Member of the French National Assembly
- In office 1961–1967
- Preceded by: Marcel Oopa
- Succeeded by: Francis Sanford
- Constituency: French Polynesia

President of the Territorial Assembly
- In office 1969–1970, 1971–1972, 1978–1979, 1980–1981

Member of the Territorial Assembly
- In office 1957–1983
- Succeeded by: Jean-Baptiste Trouillet
- Constituency: Windward Islands
- In office 1953–1957
- Constituency: Peninsula, Moorea, Maiao, Makatea

Personal details
- Born: 12 July 1914 Afareaitu, French Oceania
- Died: 5 October 1983 (aged 69) Papeete, French Polynesia
- Party: RDPT, Here Ai'a

= John Teariki =

French Polynesian politician

John French "Tony" Teariki (12 July 1914 – 5 October 1983) was a French Polynesian politician. He served as a member of the French National Assembly from 1961 to 1967, and as a member of the Territorial Assembly from 1957 until 1983.

==Biography==
Teariki was born in Afareaitu in 1914. He grew up in the Cook Islands, but attended the Protestant School in Papeete until being called home at the age of 14 to look after the family farm, his father having died in 1918. He also became a skipjack fisherman, losing an eye while fishing aged 20 and started a sea transport business linking Moorea and Tahiti.

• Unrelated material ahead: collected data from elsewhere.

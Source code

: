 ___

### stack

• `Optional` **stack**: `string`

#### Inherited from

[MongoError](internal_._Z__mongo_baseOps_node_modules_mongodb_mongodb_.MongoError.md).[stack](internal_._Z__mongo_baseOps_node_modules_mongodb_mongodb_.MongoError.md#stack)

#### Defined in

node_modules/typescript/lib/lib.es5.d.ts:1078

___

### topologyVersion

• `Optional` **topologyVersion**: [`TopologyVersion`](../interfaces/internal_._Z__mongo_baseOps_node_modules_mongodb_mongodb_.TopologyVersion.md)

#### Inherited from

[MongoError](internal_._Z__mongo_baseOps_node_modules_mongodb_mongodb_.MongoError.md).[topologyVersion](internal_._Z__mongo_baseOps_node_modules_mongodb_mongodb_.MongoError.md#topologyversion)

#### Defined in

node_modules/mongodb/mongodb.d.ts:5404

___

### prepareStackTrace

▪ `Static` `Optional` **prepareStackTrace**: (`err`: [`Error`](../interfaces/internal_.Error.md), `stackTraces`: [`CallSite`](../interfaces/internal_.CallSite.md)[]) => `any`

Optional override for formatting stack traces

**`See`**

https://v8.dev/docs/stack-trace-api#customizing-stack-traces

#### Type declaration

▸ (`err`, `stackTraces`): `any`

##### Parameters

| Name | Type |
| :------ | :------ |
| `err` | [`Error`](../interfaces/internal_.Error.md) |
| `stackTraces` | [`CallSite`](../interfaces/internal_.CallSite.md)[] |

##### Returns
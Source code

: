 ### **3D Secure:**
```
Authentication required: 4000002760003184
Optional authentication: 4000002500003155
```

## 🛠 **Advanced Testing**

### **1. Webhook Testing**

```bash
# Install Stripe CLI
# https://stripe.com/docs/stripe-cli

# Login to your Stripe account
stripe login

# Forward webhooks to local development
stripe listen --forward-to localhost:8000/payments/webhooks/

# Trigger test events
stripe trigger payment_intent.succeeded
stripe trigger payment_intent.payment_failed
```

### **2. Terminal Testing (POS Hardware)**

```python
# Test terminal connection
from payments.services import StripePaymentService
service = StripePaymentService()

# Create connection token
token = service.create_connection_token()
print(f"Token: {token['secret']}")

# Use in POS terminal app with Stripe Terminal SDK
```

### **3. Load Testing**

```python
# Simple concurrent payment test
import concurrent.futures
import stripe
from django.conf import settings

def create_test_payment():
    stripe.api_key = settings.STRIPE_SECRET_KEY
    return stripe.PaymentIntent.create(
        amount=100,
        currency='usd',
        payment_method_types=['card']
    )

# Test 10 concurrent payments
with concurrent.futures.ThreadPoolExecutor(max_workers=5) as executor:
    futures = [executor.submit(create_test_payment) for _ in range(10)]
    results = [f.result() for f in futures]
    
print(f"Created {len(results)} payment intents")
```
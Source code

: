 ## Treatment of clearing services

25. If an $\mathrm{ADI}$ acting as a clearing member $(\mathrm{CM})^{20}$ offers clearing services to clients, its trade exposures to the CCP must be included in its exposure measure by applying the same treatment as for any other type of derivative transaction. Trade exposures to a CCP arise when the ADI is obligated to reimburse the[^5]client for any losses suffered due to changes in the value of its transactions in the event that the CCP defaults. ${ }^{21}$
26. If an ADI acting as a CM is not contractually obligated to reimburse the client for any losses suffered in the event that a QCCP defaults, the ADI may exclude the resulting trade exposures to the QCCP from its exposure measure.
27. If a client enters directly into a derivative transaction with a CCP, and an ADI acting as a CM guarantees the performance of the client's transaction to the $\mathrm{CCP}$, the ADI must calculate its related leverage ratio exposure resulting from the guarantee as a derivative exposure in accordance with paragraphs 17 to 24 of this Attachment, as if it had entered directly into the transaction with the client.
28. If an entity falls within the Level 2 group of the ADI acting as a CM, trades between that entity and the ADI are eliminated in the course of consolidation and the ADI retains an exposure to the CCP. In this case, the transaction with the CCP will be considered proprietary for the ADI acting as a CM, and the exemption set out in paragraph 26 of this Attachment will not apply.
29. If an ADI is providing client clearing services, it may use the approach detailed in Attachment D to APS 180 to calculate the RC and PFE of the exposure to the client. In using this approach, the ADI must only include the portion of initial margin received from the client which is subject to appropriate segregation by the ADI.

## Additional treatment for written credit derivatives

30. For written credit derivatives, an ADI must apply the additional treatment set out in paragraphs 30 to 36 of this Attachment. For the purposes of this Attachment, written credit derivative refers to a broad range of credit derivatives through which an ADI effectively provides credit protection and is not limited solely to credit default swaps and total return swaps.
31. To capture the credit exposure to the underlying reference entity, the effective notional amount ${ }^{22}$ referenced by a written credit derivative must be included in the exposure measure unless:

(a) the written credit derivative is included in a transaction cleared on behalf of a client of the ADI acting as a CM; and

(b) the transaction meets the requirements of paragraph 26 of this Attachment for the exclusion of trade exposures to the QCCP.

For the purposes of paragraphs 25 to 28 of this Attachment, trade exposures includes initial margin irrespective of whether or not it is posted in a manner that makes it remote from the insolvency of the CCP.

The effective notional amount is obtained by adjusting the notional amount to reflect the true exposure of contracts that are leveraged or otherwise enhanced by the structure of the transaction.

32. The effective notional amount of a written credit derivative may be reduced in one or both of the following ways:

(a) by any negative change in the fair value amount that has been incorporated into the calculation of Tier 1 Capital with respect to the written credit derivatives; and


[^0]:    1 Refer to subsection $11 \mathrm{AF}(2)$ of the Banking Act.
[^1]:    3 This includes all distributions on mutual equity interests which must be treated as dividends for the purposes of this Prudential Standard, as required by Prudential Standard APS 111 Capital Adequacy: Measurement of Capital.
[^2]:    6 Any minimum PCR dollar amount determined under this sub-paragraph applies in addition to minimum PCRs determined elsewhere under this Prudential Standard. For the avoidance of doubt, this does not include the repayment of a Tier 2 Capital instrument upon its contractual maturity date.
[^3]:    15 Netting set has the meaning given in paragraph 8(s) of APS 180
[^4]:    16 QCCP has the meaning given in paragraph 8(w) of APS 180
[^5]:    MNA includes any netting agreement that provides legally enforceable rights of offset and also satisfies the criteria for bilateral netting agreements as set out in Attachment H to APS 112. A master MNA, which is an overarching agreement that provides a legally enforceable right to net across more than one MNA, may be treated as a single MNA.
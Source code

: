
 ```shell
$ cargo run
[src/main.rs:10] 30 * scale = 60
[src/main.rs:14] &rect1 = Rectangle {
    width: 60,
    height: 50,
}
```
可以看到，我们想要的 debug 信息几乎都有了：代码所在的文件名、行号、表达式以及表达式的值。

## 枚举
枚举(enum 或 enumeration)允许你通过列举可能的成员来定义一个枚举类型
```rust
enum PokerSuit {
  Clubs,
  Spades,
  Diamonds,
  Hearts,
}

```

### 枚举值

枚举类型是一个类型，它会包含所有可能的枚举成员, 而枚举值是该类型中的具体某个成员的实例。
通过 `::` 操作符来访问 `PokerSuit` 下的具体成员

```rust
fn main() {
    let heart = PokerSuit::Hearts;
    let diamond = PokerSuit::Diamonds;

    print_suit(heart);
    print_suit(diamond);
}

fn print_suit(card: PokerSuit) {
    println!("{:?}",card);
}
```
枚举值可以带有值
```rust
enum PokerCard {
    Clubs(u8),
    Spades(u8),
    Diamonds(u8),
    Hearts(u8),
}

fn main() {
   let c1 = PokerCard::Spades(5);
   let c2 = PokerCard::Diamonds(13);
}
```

In 1949 Teariki was a founder member of the Democratic Rally of the Tahitian People (RDPT). He was elected president of Afareaitu district in 1952, and was elected to the Territorial Assembly from the Peninsula, Moorea, Maiao and Makatea constituency the following year. He was re-elected to the Territorial Assembly from the Windwards Islands constituency in 1957.

In the 1960 by-election for the French Polynesian seat in the French National Assembly, he was the substitute for Marcel Oopa. Oopa was elected, but died the following year, resulting in Teariki becoming a member of the National Assembly. He was re-elected to both the National Assembly and Territorial Assembly in 1962, but rarely attended sittings of the National Assembly. After the RDPT was banned in 1963, he founded Here Ai'a, and was re-elected to the Territorial Assembly in 1967, although he lost his National Assembly seat the same year when he was defeated by Francis Sanford. In 1968 he bought a farm at Taravao, where he raised dairy cows and chickens.

Tearik continued to be re-elected to the Territory Assembly in 1972, 1977 and 1982, and served as its president in 1969–1970, 1971–1972, 1978–1979 and 1980–1981. He was also mayor of Moorea-Maiao from 1972.

He died following an agricultural accident at his farm in October 1983. His funeral was attended by over 2,000 people and he was buried at the Uranie cemetery in Papeete.